Records from a data source
===============

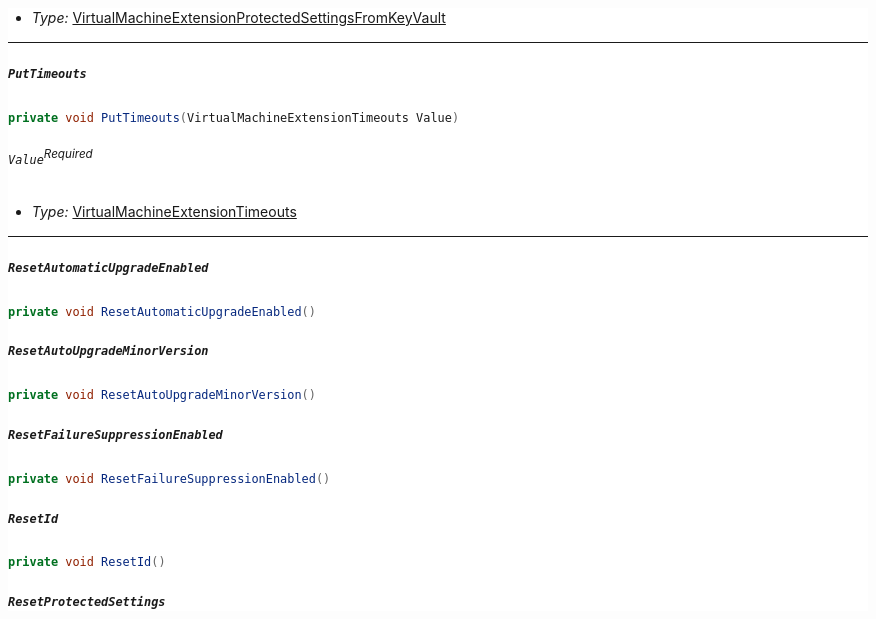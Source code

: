- *Type:* <a href="#@cdktf/provider-azurerm.virtualMachineExtension.VirtualMachineExtensionProtectedSettingsFromKeyVault">VirtualMachineExtensionProtectedSettingsFromKeyVault</a>

---

##### `PutTimeouts` <a name="PutTimeouts" id="@cdktf/provider-azurerm.virtualMachineExtension.VirtualMachineExtension.putTimeouts"></a>

```csharp
private void PutTimeouts(VirtualMachineExtensionTimeouts Value)
```

###### `Value`<sup>Required</sup> <a name="Value" id="@cdktf/provider-azurerm.virtualMachineExtension.VirtualMachineExtension.putTimeouts.parameter.value"></a>

- *Type:* <a href="#@cdktf/provider-azurerm.virtualMachineExtension.VirtualMachineExtensionTimeouts">VirtualMachineExtensionTimeouts</a>

---

##### `ResetAutomaticUpgradeEnabled` <a name="ResetAutomaticUpgradeEnabled" id="@cdktf/provider-azurerm.virtualMachineExtension.VirtualMachineExtension.resetAutomaticUpgradeEnabled"></a>

```csharp
private void ResetAutomaticUpgradeEnabled()
```

##### `ResetAutoUpgradeMinorVersion` <a name="ResetAutoUpgradeMinorVersion" id="@cdktf/provider-azurerm.virtualMachineExtension.VirtualMachineExtension.resetAutoUpgradeMinorVersion"></a>

```csharp
private void ResetAutoUpgradeMinorVersion()
```

##### `ResetFailureSuppressionEnabled` <a name="ResetFailureSuppressionEnabled" id="@cdktf/provider-azurerm.virtualMachineExtension.VirtualMachineExtension.resetFailureSuppressionEnabled"></a>

```csharp
private void ResetFailureSuppressionEnabled()
```

##### `ResetId` <a name="ResetId" id="@cdktf/provider-azurerm.virtualMachineExtension.VirtualMachineExtension.resetId"></a>

```csharp
private void ResetId()
```

##### `ResetProtectedSettings` <a name="ResetProtectedSettings" id="@cdktf/provider-azurerm.virtualMachineExtension.VirtualMachineExtension.resetProtectedSettings"></a>
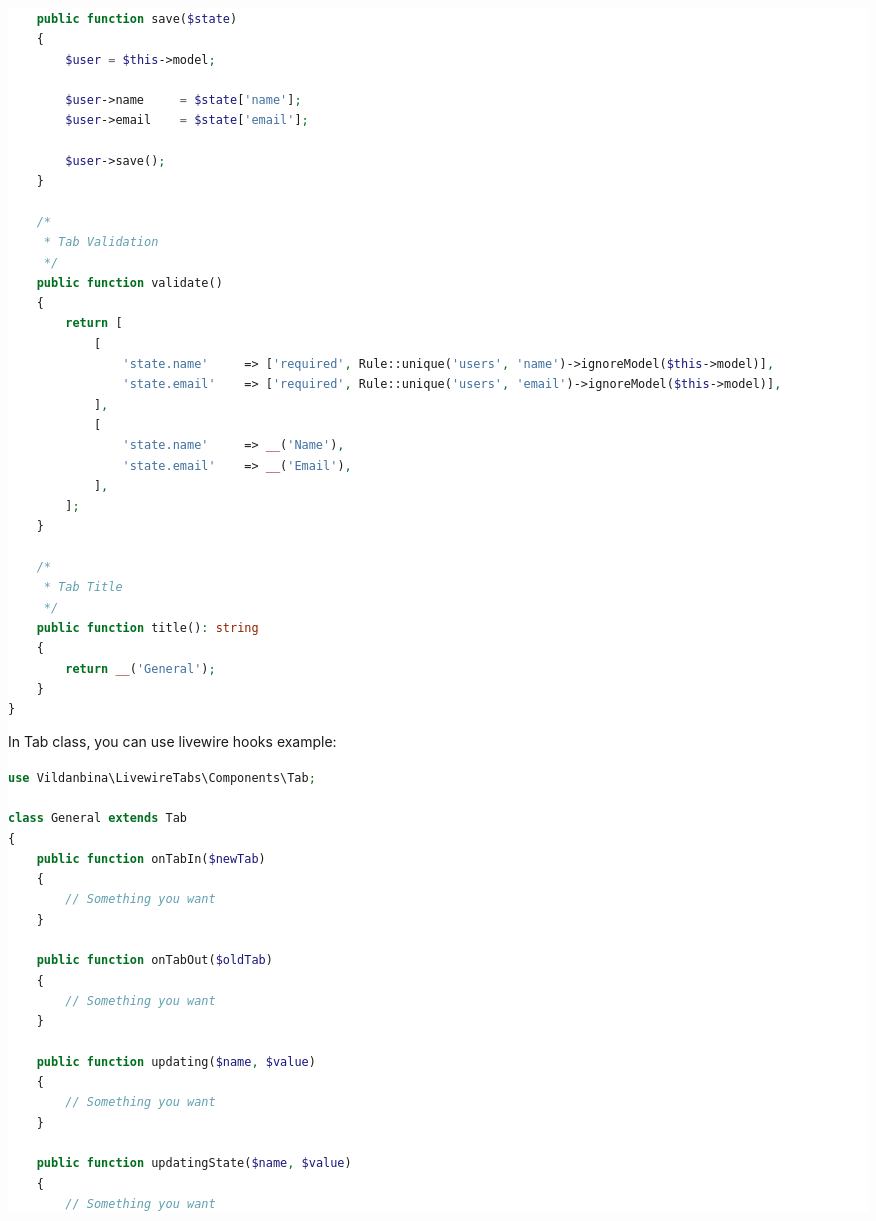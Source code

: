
 ```php
    public function save($state)
    {
        $user = $this->model;

        $user->name     = $state['name'];
        $user->email    = $state['email'];
        
        $user->save();
    }

    /*
     * Tab Validation
     */
    public function validate()
    {
        return [
            [
                'state.name'     => ['required', Rule::unique('users', 'name')->ignoreModel($this->model)],
                'state.email'    => ['required', Rule::unique('users', 'email')->ignoreModel($this->model)],
            ],
            [
                'state.name'     => __('Name'),
                'state.email'    => __('Email'),
            ],
        ];
    }

    /*
     * Tab Title
     */
    public function title(): string
    {
        return __('General');
    }
}
```

In Tab class, you can use livewire hooks example:

```php
use Vildanbina\LivewireTabs\Components\Tab;

class General extends Tab
{
    public function onTabIn($newTab)
    {
        // Something you want
    }

    public function onTabOut($oldTab)
    {
        // Something you want
    }

    public function updating($name, $value)
    {
        // Something you want
    }

    public function updatingState($name, $value)
    {
        // Something you want
```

===============

--- TASK REQUIREMENTS ---
Check each line above for the string "private" and copy every line that has it.

--- YOUR SOLUTION ---
private void PutTimeouts(VirtualMachineExtensionTimeouts Value)
private void ResetAutomaticUpgradeEnabled()
private void ResetAutoUpgradeMinorVersion()
private void ResetFailureSuppressionEnabled()
private void ResetId()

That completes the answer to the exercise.